The train for Arkhangelsk, whence he would go on to Moltsk by ferry, did not leave until late afternoon and so Shaw arranged to meet Chaffinch for lunch — Moscow, Chaffinch said, was full of eyes and ears and it would be a good thing for the two of them to be seen together in public, just in case some of those eyes and ears were in touch with the Kremlin — and meanwhile he did some sight-seeing around the capital, letting the Russian scene sink in. He spent part of the morning visiting the great red granite bulk of the Lenin Mausoleum amid the crowding spires of Red Square; he looked in at the waxen corpse of the leader in its sarcophagus, saw the mouth of the dark subterranean tunnel through which the dishonoured corpse of Stalin had gone on its final journey to a grass plot on the Kremlin wall. Not having been in Russia before he couldn’t make any comparisons, but the general impression he got was one of complete normality. The streets were austere, the people poorly dressed, the women in the main frumpy and frowzy-looking, but there were no signs of alarm, or of jubilation, or of tenseness. Hart was probably right; nothing of coming events, of any attempt to seize the supreme power behind the scenes, had leaked out here in Moscow. No wonder London hadn’t known anything…

One pointer that didn’t fit Shaw’s impressions came when he met Chaffinch and the WIOCA man remarked quite casually that there seemed to be many more police about that day… and Shaw recalled what Rudintsev had said about the MVD being in with the extremists.

When lunch was over and they were sipping at coffee and liqueurs, Chaffinch coughed a little and then said quietly, almost diffidently, “I don’t want to sound… mawkish, Alison. That’s not my way, and I know quite well that you’re doing everything you possibly can. But… well. I’ll come right out with it. I’ve got three children at school in England. Alan Hart’s got two, and his wife’s back there at the moment as well. It… er… it’s rather a worry.”

And that, Shaw thought bitterly, looking at the man’s haggard eyes, just about put it in a nutshell.

He was already extremely worried about the shortness of time left, and then, as he went to the station for his train, he saw the newspaper placards:

FOREIGN MINISTERS ARRIVE IN LONDON.

Even though the Conference date had been constantly in his thoughts, that still gave him a jolt.

Ten

Hart had been absolutely right in one thing at all events. When Shaw arrived in Moltsk two days after leaving Moscow — and after surviving another snap check on the train and yet another on the night ferry from Arkhangelsk — he found that the place was full of uniformed men. Oddly for a naval port, it was in fact the Red Army that appeared to predominate, and the majority of the men seemed to belong to artillery and technical units.

Shaw decided to walk from the ferry terminal so that he could become familiar with the layout and character of the port as quickly as possible.
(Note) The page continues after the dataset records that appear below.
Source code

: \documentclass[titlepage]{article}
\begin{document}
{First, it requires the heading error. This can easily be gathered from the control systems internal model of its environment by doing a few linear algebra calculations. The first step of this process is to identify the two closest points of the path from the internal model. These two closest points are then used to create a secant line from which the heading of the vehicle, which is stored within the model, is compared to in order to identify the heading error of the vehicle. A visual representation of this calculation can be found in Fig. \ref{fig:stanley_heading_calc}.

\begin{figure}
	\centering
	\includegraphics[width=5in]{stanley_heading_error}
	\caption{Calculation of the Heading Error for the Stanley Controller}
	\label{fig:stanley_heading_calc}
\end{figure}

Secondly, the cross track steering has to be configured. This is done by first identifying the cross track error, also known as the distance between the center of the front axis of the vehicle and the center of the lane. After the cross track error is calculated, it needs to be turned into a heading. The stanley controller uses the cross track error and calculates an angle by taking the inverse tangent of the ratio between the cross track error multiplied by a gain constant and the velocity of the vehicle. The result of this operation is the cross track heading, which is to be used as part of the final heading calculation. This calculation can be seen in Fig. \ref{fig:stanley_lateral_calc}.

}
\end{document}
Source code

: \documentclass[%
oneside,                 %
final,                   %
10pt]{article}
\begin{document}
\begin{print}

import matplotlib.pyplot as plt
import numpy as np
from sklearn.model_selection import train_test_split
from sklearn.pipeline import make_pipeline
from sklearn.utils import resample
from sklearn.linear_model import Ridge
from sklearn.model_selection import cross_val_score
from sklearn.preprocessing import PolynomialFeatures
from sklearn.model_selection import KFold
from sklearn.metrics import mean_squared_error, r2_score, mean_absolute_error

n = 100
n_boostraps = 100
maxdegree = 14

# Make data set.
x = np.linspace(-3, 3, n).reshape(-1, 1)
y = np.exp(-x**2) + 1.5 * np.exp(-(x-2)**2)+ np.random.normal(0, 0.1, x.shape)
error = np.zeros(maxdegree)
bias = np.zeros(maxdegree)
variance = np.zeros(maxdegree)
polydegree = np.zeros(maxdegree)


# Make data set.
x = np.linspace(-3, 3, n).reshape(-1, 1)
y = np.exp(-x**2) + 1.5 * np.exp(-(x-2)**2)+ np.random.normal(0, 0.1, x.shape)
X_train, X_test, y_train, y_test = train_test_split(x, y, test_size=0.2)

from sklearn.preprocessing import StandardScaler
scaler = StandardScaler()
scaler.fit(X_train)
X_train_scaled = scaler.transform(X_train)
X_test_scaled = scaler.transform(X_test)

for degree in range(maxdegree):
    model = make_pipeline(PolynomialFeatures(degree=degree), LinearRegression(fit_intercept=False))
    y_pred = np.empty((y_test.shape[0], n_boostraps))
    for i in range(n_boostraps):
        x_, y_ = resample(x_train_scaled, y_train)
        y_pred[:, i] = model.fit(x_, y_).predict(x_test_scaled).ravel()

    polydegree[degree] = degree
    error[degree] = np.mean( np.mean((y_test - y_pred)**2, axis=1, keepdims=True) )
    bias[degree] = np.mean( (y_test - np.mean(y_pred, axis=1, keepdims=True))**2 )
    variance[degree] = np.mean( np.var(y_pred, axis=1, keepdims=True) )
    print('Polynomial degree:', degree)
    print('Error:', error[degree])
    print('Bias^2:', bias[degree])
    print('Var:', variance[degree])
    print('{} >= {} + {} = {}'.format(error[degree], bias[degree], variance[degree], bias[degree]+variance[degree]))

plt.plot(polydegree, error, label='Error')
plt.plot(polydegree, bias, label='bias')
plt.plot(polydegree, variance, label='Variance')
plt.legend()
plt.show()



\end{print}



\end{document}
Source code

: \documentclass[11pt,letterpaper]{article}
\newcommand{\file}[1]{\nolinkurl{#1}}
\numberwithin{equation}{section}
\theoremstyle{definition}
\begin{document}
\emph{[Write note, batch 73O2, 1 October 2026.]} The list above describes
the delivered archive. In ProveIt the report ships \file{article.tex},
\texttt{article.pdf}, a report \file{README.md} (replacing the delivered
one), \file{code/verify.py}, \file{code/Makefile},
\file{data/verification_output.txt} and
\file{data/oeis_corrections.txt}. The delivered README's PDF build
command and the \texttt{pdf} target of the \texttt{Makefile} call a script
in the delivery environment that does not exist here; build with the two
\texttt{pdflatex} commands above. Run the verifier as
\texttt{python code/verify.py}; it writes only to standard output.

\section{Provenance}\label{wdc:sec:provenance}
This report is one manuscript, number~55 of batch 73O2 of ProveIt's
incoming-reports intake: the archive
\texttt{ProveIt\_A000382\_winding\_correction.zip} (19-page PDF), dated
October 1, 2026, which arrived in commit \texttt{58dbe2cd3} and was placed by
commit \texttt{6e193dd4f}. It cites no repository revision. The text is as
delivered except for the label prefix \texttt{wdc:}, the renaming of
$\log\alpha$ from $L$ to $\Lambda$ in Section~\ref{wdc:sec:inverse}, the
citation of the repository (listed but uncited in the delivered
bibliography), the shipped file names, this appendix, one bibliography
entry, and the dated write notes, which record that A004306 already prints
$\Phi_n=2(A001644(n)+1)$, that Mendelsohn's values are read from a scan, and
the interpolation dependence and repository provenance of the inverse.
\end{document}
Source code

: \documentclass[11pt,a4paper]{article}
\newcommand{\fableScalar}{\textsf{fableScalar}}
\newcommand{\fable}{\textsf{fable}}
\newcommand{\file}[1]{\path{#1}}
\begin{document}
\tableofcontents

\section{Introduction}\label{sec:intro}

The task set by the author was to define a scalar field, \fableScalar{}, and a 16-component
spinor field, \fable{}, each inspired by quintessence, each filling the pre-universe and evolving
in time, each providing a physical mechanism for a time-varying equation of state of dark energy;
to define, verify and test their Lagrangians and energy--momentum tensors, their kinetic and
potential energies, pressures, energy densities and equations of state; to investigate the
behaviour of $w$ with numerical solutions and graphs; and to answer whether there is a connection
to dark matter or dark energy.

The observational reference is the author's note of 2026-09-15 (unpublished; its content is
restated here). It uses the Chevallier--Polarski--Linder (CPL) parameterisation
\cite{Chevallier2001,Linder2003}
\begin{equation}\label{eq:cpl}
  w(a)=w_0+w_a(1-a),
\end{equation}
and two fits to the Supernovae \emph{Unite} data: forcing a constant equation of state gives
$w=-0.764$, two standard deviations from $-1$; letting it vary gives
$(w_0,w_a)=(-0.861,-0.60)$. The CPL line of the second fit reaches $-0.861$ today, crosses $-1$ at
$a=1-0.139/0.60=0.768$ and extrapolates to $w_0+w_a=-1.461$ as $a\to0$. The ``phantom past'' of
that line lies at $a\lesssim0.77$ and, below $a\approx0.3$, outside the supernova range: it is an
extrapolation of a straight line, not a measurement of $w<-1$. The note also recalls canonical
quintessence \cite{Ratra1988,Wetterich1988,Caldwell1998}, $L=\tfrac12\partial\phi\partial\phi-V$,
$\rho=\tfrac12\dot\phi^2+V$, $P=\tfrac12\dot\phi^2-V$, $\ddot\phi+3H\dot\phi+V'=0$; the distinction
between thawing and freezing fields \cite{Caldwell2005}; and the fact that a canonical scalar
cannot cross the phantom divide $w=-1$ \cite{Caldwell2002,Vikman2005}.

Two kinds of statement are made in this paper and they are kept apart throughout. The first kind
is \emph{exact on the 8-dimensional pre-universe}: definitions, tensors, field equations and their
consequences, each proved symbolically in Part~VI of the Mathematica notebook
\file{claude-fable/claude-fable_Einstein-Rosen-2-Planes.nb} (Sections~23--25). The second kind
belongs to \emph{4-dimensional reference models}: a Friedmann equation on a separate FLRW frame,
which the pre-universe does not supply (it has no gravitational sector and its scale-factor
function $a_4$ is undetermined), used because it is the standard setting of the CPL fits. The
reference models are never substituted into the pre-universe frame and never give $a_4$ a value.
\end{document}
It was, he found, a dreary, windswept place of grey and ugly buildings, utterly unwelcoming. The people looked miserable, haggard, pinched with the cold of that biting wind. The civilians looked as though they hadn’t enough to eat, though the troops and sailors certainly appeared fit and healthy. Those civilians crept about like dogs, as if they were on sufferance and might at any moment be kicked into the gutter by a bellicose officer.